» SOURCE MATERIAL:

^^^^^^^^^^^^^^^^

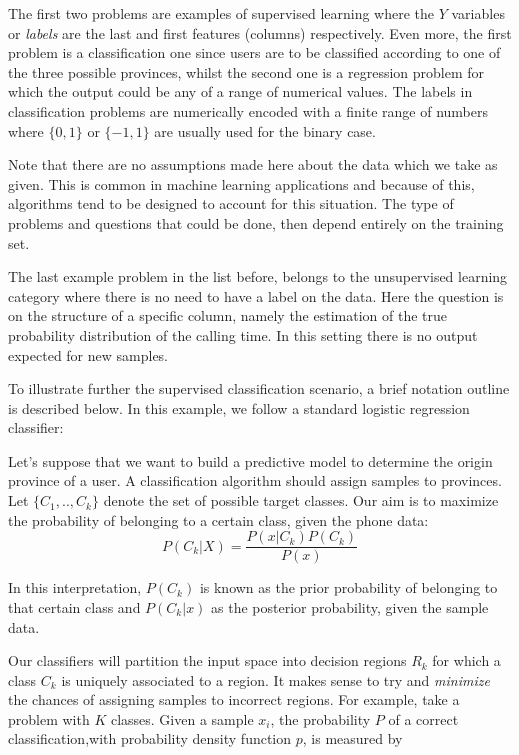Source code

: The first two problems are examples of supervised learning where the $Y$ variables or \textit{labels} are the last and first features (columns) respectively. Even more, the first problem is a classification one since users are to be classified according to one of the three possible provinces, whilst the second one is a regression problem for which the output could be any of a range of numerical values. The labels in classification problems are numerically encoded with a finite range of numbers where $\{0,1\}$ or $\{-1,1\}$ are usually used for the binary case.

Note that there are no assumptions made here about the data which we take as given. %
This is common in machine learning applications and because of this, algorithms tend to be designed to account for this situation. The type of problems and questions that could be done, then depend entirely on the training set.

The last example problem in the list before, belongs to the unsupervised learning category where there is no need to have a label on the data. Here the question is on the structure of a specific column, namely the estimation of the true probability distribution of the calling time. In this setting there is no output expected for new samples.

To illustrate further the supervised classification scenario, a brief notation outline is described below. In this example, we follow a standard logistic regression classifier:


Let's suppose that we want to build a predictive model to determine the origin province of a user. A classification algorithm should assign samples to provinces. Let $\{C_1,..,C_k\}$ denote the set of possible target classes. Our aim is to maximize the probability of belonging to a certain class, given the phone data:
\begin{equation}
P(C_k| X) = \frac{P(x|C_k)P(C_k)}{P(x)} 
\end{equation}

In this interpretation, $P(C_k)$ is known as the prior probability of belonging to that certain class and $P(C_k|x)$ as the posterior probability, given the sample data.

Our classifiers will partition the input space into decision regions $R_k$ for which a class $C_k$ is uniquely associated to a region. It makes sense to try and \textit{minimize} the chances of assigning samples to incorrect regions. For example, take a problem with $K$ classes. Given a sample $x_i$, the probability $P$ of a correct classification,with probability density function $p$, is measured by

^^^^^^^^^^^^^^^^

» TASK TO COMPLETE:
The answer is a faithful copy of the records above, with the pictures removed.

» SOLUTION FOR THIS PROBLEM:
Source code

: The first two problems are examples of supervised learning where the $Y$ variables or \textit{labels} are the last and first features (columns) respectively. Even more, the first problem is a classification one since users are to be classified according to one of the three possible provinces, whilst the second one is a regression problem for which the output could be any of a range of numerical values. The labels in classification problems are numerically encoded with a finite range of numbers where $\{0,1\}$ or $\{-1,1\}$ are usually used for the binary case.

Note that there are no assumptions made here about the data which we take as given. %
This is common in machine learning applications and because of this, algorithms tend to be designed to account for this situation. The type of problems and questions that could be done, then depend entirely on the training set.

The last example problem in the list before, belongs to the unsupervised learning category where there is no need to have a label on the data. Here the question is on the structure of a specific column, namely the estimation of the true probability distribution of the calling time. In this setting there is no output expected for new samples.

To illustrate further the supervised classification scenario, a brief notation outline is described below. In this example, we follow a standard logistic regression classifier:


Let's suppose that we want to build a predictive model to determine the origin province of a user. A classification algorithm should assign samples to provinces. Let $\{C_1,..,C_k\}$ denote the set of possible target classes. Our aim is to maximize the probability of belonging to a certain class, given the phone data:
\begin{equation}
P(C_k| X) = \frac{P(x|C_k)P(C_k)}{P(x)} 
\end{equation}

In this interpretation, $P(C_k)$ is known as the prior probability of belonging to that certain class and $P(C_k|x)$ as the posterior probability, given the sample data.

Our classifiers will partition the input space into decision regions $R_k$ for which a class $C_k$ is uniquely associated to a region. It makes sense to try and \textit{minimize} the chances of assigning samples to incorrect regions. For example, take a problem with $K$ classes. Given a sample $x_i$, the probability $P$ of a correct classification,with probability density function $p$, is measured by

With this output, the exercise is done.